Diamond and lithium niobate are combining to serve as a key component of future quantum technologies. Diamond and lithium niobate are often touted as highly efficient quantum materials. Now, as a result of support from the Q-NEXT Center, scientists have combined the two materials into a single quantum device with exciting results.

Quantum information scientists are constantly searching for winning combinations of materials that can be manipulated at the molecular level to reliably store and transmit information.

Following a recent proof-of-principle demonstration, researchers are adding a new combination of compounds to the list of quantum materials.

In a published study ACS PhotonicsThe researchers combined two nanoscale structures, one made of diamond and the other of lithium niobate, on a single chip. They then directed the light from the diamond to lithium niobate and measured the fraction of light that successfully passed through. The larger this ratio, the more effective the coupling of materials and the more promising the coupling as a component of quantum devices.

The result: An extraordinary 92% of the light passed from diamond to lithium niobate.

The research was supported in part by Q-NEXT, the National Quantum Information Research Center under the U.S. Department of Energy’s (DOE) Argonne National Laboratory. The study was conducted by Amir Safavi-Naini and Jelena Vukovich from Stanford University.

A little about qubits

Quantum technologies use properties of matter at the molecular level to process information. Quantum computers, networks and sensors are expected to have a great impact on our lives in areas such as medicine, communications and logistics.

Quantum information is transmitted in packets called qubits, which can take many forms.

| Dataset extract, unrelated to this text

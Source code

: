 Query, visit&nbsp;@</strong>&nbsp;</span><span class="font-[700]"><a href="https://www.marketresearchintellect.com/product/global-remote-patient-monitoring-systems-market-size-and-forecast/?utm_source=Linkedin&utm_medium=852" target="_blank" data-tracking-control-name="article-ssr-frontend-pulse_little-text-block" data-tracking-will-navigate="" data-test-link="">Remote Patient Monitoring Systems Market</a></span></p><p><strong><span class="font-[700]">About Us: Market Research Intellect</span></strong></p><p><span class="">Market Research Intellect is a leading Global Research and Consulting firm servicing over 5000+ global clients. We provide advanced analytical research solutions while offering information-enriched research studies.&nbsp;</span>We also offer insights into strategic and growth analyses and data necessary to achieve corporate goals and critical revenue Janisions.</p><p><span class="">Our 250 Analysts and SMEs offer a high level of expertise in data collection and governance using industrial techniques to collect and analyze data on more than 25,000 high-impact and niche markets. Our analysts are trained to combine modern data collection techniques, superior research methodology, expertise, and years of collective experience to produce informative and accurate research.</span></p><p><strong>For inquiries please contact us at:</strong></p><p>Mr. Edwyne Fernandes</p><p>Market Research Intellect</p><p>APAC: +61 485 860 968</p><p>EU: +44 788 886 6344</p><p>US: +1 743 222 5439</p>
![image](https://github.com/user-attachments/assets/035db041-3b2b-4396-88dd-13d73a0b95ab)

In the research group’s new platform, qubits transfer information as particles of light.

Reliable qubits are critical for technologies such as quantum communications networks. In quantum networks, as in traditional networks, information is transferred from one node to another. Hard qubits store information inside the node; Flying qubits carry information between nodes.

The research group’s new chip will form the basis of a stable qubit. The more reliable the stable qubit, the more reliable the quantum network, and the greater the distance the networks can travel. A continent-spanning quantum network is within reach.

Material advantage

Diamond has long been touted as a great home for qubits. First, the molecular structure of diamond can be easily modified to accommodate stable qubits. On the other hand, a qubit placed on diamond can store information for a relatively long time, meaning more time to perform calculations. In addition, calculations made using diamond qubits show high accuracy.

Diamond’s partner in the group’s research, lithium niobate, is another star player when it comes to quantum information processing. Its special properties give scientists versatility, allowing them to change the frequency of the light passing through it. For example, researchers can apply an electric field or mechanical stress to lithium niobate to tune how it directs light. It is also possible to change the orientation of the crystal structure. Doing this at regular intervals is another way to shape the passage of light through the material.

“You can use these properties of lithium niobate to transform and modify the light coming from diamond, modulating it in ways that are useful for different experiments,” said Jason Herrmann, a PhD student and co-author of the paper. student at Stanford. “For example, you can convert light to the frequency used by the existing communications infrastructure. So these properties of lithium niobate are really beneficial.”

A strong couple

Traditionally, light from qubits placed inside diamonds is directed either into a fiber optic cable or into free space. In both cases, the experimental setup is cumbersome. Fiber optic cables are long, dangling and flexible. And transferring qubits into free space requires large equipment.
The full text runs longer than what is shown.